→ WORK ITEM
Though the entries hold pictures, only their text should be duplicated, exactly and in full.

[Recorded data]
------------------------------------------------------------
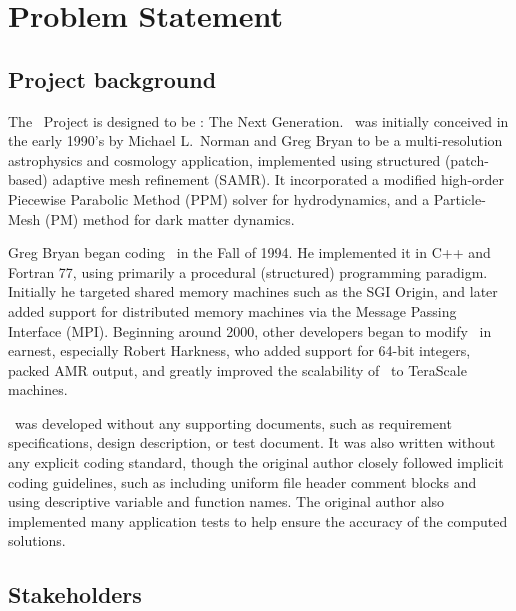 \documentclass[12pt]{article}
\begin{document}

\section{Problem Statement}
\subsection{Project background}


    The \cello\ Project is designed to be \enzo: The Next Generation.
    \enzo\ was initially conceived in the early 1990's by Michael
    L.~Norman and Greg Bryan to be a multi-resolution astrophysics and
    cosmology application, implemented using structured (patch-based)
    adaptive mesh refinement (SAMR).  It incorporated a modified
    high-order Piecewise Parabolic Method (PPM) solver for
    hydrodynamics, and a Particle-Mesh (PM) method for dark matter
    dynamics.

    Greg Bryan began coding \enzo\ in the Fall of 1994.  He
    implemented it in C++ and Fortran 77, using primarily a procedural
    (structured) programming paradigm.  Initially he targeted shared
    memory machines such as the SGI Origin, and later added support
    for distributed memory machines via the Message Passing Interface
    (MPI).  Beginning around 2000, other developers began to modify
    \enzo\ in earnest, especially Robert Harkness, who added support
    for 64-bit integers, packed AMR output, and greatly improved
    the scalability of \enzo\ to TeraScale machines.

    \enzo\ was developed without any supporting documents, such as
    requirement specifications, design description, or test document.
    It was also written without any explicit coding standard, though
    the original author closely followed implicit coding guidelines,
    such as including uniform file header comment blocks and using
    descriptive variable and function names.  The original author also
    implemented many application tests to help ensure the accuracy
    of the computed solutions.

\subsection{Stakeholders}
\end{document}
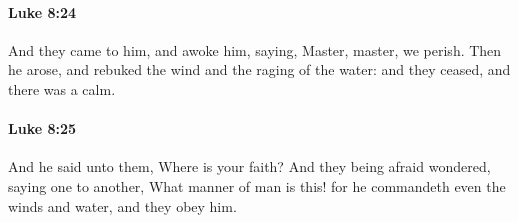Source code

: 		\paragraph{Luke 8:24} %
			\label{LUKE-8-24}

			And they came to him, and awoke him, saying, Master, master, we perish. Then he arose, and rebuked the wind and the raging of the water: and they ceased, and there was a calm.

			\begin{framed}
			\scriptsize
				\begin{compactdesc}
					\item[SBLG] 
				\end{compactdesc}
			\end{framed}

		\paragraph{Luke 8:25} %
			\label{LUKE-8-25}

			And he said unto them, Where is your faith? And they being afraid wondered, saying one to another, What manner of man is this! for he commandeth even the winds and water, and they obey him.


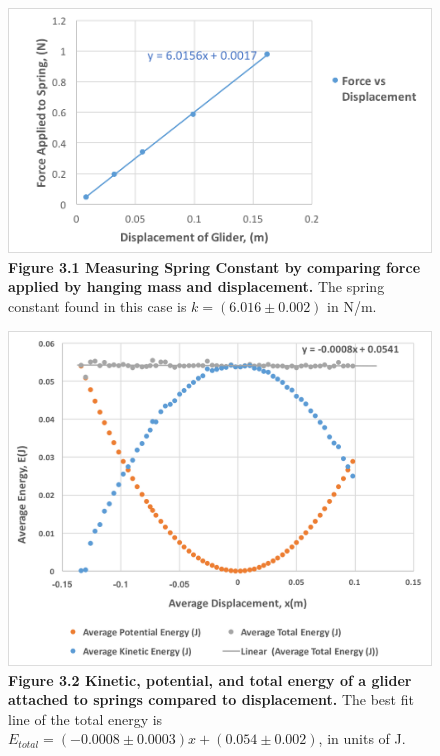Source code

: \documentclass[11pt]{report}
\begin{document}
\begin{figure}[h!]
    \includegraphics[width=\linewidth]{SpringForce.png}
    \captionsetup{labelformat=empty}
    \caption{\textbf{Figure 3.1 Measuring Spring Constant by comparing force
    applied by hanging mass and displacement.} The spring constant found in this
case is \(k = (6.016 \pm 0.002)\) in N/m.}
\end{figure}

\begin{figure}[h!]
    \includegraphics[width=\linewidth]{Energy.png}
    \captionsetup[labelformat=empty]
    \caption{\textbf{Figure 3.2 Kinetic, potential, and total energy of a glider
    attached to springs compared to displacement.}  The best fit line of the
total energy is \(E_{total} = (-0.0008 \pm 0.0003)x + (0.054 \pm 0.002)\), in
units of J.}
\end{figure}
\end{document}
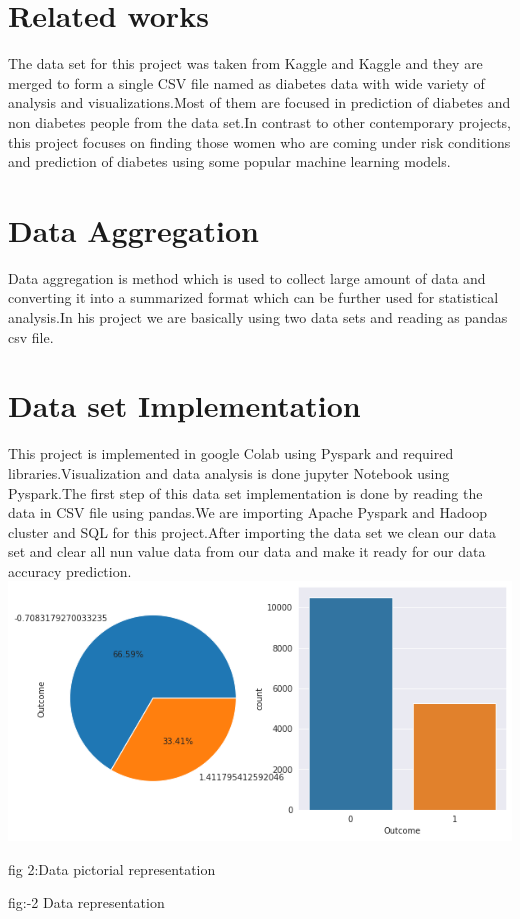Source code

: \documentclass[journal,twoside,web]{ieeecolor}
\begin{document}
\section{Related works}
The data set for this project was taken from Kaggle\cite{DATA} and Kaggle\cite{data} and they are merged to form a single CSV file named as diabetes data with wide variety of analysis and visualizations.Most of them are focused in prediction of diabetes and non diabetes people from the data set.In contrast to other contemporary projects, this project  focuses on finding those women who are coming under risk conditions and prediction of diabetes using some popular machine learning models.

\section{Data Aggregation}
Data aggregation is method which is used to collect large amount of data and converting it into a summarized format which can be further used for statistical analysis.In his project we are basically using two data sets and reading as pandas csv file.

\section{Data set Implementation}
This project is implemented in google Colab using Pyspark and required libraries.Visualization and data analysis is done jupyter Notebook using Pyspark.The first step of this data set implementation is done by reading the data in CSV file using pandas.We are importing Apache Pyspark and Hadoop cluster and SQL for this project.After importing the data set we clean our data set and clear all nun value data from our data and make it ready for our data accuracy prediction.
\includegraphics[scale=0.4]{data representation.png}
\caption{fig 2:Data pictorial representation}
\label{fig 2}
fig:-2 Data representation
\end{document}

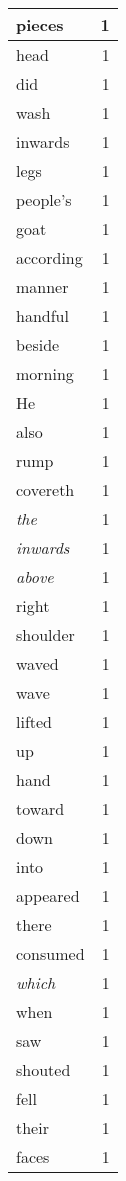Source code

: \begin{center}
\begin{longtable}{l|r}
pieces & 1 \\ \hline
head & 1 \\ \hline
did & 1 \\ \hline
wash & 1 \\ \hline
inwards & 1 \\ \hline
legs & 1 \\ \hline
people's & 1 \\ \hline
goat & 1 \\ \hline
according & 1 \\ \hline
manner & 1 \\ \hline
handful & 1 \\ \hline
beside & 1 \\ \hline
morning & 1 \\ \hline
He & 1 \\ \hline
also & 1 \\ \hline
rump & 1 \\ \hline
covereth & 1 \\ \hline
\emph{the} & 1 \\ \hline
\emph{inwards} & 1 \\ \hline
\emph{above} & 1 \\ \hline
right & 1 \\ \hline
shoulder & 1 \\ \hline
waved & 1 \\ \hline
wave & 1 \\ \hline
lifted & 1 \\ \hline
up & 1 \\ \hline
hand & 1 \\ \hline
toward & 1 \\ \hline
down & 1 \\ \hline
into & 1 \\ \hline
appeared & 1 \\ \hline
there & 1 \\ \hline
consumed & 1 \\ \hline
\emph{which} & 1 \\ \hline
when & 1 \\ \hline
saw & 1 \\ \hline
shouted & 1 \\ \hline
fell & 1 \\ \hline
their & 1 \\ \hline
faces & 1 \\ \hline
\end{longtable}
\end{center}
------------------------------------------------------------
→ WRITTEN SOLUTION
 \documentclass[12pt]{article}
\begin{document}

\section{Problem Statement}
\subsection{Project background}


    The \cello\ Project is designed to be \enzo: The Next Generation.
    \enzo\ was initially conceived in the early 1990's by Michael
    L.~Norman and Greg Bryan to be a multi-resolution astrophysics and
    cosmology application, implemented using structured (patch-based)
    adaptive mesh refinement (SAMR).  It incorporated a modified
    high-order Piecewise Parabolic Method (PPM) solver for
    hydrodynamics, and a Particle-Mesh (PM) method for dark matter
    dynamics.

    Greg Bryan began coding \enzo\ in the Fall of 1994.  He
    implemented it in C++ and Fortran 77, using primarily a procedural
    (structured) programming paradigm.  Initially he targeted shared
    memory machines such as the SGI Origin, and later added support
    for distributed memory machines via the Message Passing Interface
    (MPI).  Beginning around 2000, other developers began to modify
    \enzo\ in earnest, especially Robert Harkness, who added support
    for 64-bit integers, packed AMR output, and greatly improved
    the scalability of \enzo\ to TeraScale machines.

    \enzo\ was developed without any supporting documents, such as
    requirement specifications, design description, or test document.
    It was also written without any explicit coding standard, though
    the original author closely followed implicit coding guidelines,
    such as including uniform file header comment blocks and using
    descriptive variable and function names.  The original author also
    implemented many application tests to help ensure the accuracy
    of the computed solutions.

\subsection{Stakeholders}
\end{document}
Source code

: 		\paragraph{Luke 8:24} %
			\label{LUKE-8-24}

			And they came to him, and awoke him, saying, Master, master, we perish. Then he arose, and rebuked the wind and the raging of the water: and they ceased, and there was a calm.

			\begin{framed}
			\scriptsize
				\begin{compactdesc}
					\item[SBLG] 
				\end{compactdesc}
			\end{framed}

		\paragraph{Luke 8:25} %
			\label{LUKE-8-25}

			And he said unto them, Where is your faith? And they being afraid wondered, saying one to another, What manner of man is this! for he commandeth even the winds and water, and they obey him.


Source code

: \documentclass[11pt]{report}
\begin{document}
\begin{figure}[h!]
    \includegraphics[width=\linewidth]{SpringForce.png}
    \captionsetup{labelformat=empty}
    \caption{\textbf{Figure 3.1 Measuring Spring Constant by comparing force
    applied by hanging mass and displacement.} The spring constant found in this
case is \(k = (6.016 \pm 0.002)\) in N/m.}
\end{figure}

\begin{figure}[h!]
    \includegraphics[width=\linewidth]{Energy.png}
    \captionsetup[labelformat=empty]
    \caption{\textbf{Figure 3.2 Kinetic, potential, and total energy of a glider
    attached to springs compared to displacement.}  The best fit line of the
total energy is \(E_{total} = (-0.0008 \pm 0.0003)x + (0.054 \pm 0.002)\), in
units of J.}
\end{figure}
\end{document}
Source code

: \documentclass[journal,twoside,web]{ieeecolor}
\begin{document}
\section{Related works}
The data set for this project was taken from Kaggle\cite{DATA} and Kaggle\cite{data} and they are merged to form a single CSV file named as diabetes data with wide variety of analysis and visualizations.Most of them are focused in prediction of diabetes and non diabetes people from the data set.In contrast to other contemporary projects, this project  focuses on finding those women who are coming under risk conditions and prediction of diabetes using some popular machine learning models.

\section{Data Aggregation}
Data aggregation is method which is used to collect large amount of data and converting it into a summarized format which can be further used for statistical analysis.In his project we are basically using two data sets and reading as pandas csv file.

\section{Data set Implementation}
This project is implemented in google Colab using Pyspark and required libraries.Visualization and data analysis is done jupyter Notebook using Pyspark.The first step of this data set implementation is done by reading the data in CSV file using pandas.We are importing Apache Pyspark and Hadoop cluster and SQL for this project.After importing the data set we clean our data set and clear all nun value data from our data and make it ready for our data accuracy prediction.
\includegraphics[scale=0.4]{data representation.png}
\caption{fig 2:Data pictorial representation}
\label{fig 2}
fig:-2 Data representation
\end{document}

Source code

: \begin{center}
\begin{longtable}{l|r}
pieces & 1 \\ \hline
head & 1 \\ \hline
did & 1 \\ \hline
wash & 1 \\ \hline
inwards & 1 \\ \hline
legs & 1 \\ \hline
people's & 1 \\ \hline
goat & 1 \\ \hline
according & 1 \\ \hline
manner & 1 \\ \hline
handful & 1 \\ \hline
beside & 1 \\ \hline
morning & 1 \\ \hline
He & 1 \\ \hline
also & 1 \\ \hline
rump & 1 \\ \hline
covereth & 1 \\ \hline
\emph{the} & 1 \\ \hline
\emph{inwards} & 1 \\ \hline
\emph{above} & 1 \\ \hline
right & 1 \\ \hline
shoulder & 1 \\ \hline
waved & 1 \\ \hline
wave & 1 \\ \hline
lifted & 1 \\ \hline
up & 1 \\ \hline
hand & 1 \\ \hline
toward & 1 \\ \hline
down & 1 \\ \hline
into & 1 \\ \hline
appeared & 1 \\ \hline
there & 1 \\ \hline
consumed & 1 \\ \hline
\emph{which} & 1 \\ \hline
when & 1 \\ \hline
saw & 1 \\ \hline
shouted & 1 \\ \hline
fell & 1 \\ \hline
their & 1 \\ \hline
faces & 1 \\ \hline
\end{longtable}
\end{center}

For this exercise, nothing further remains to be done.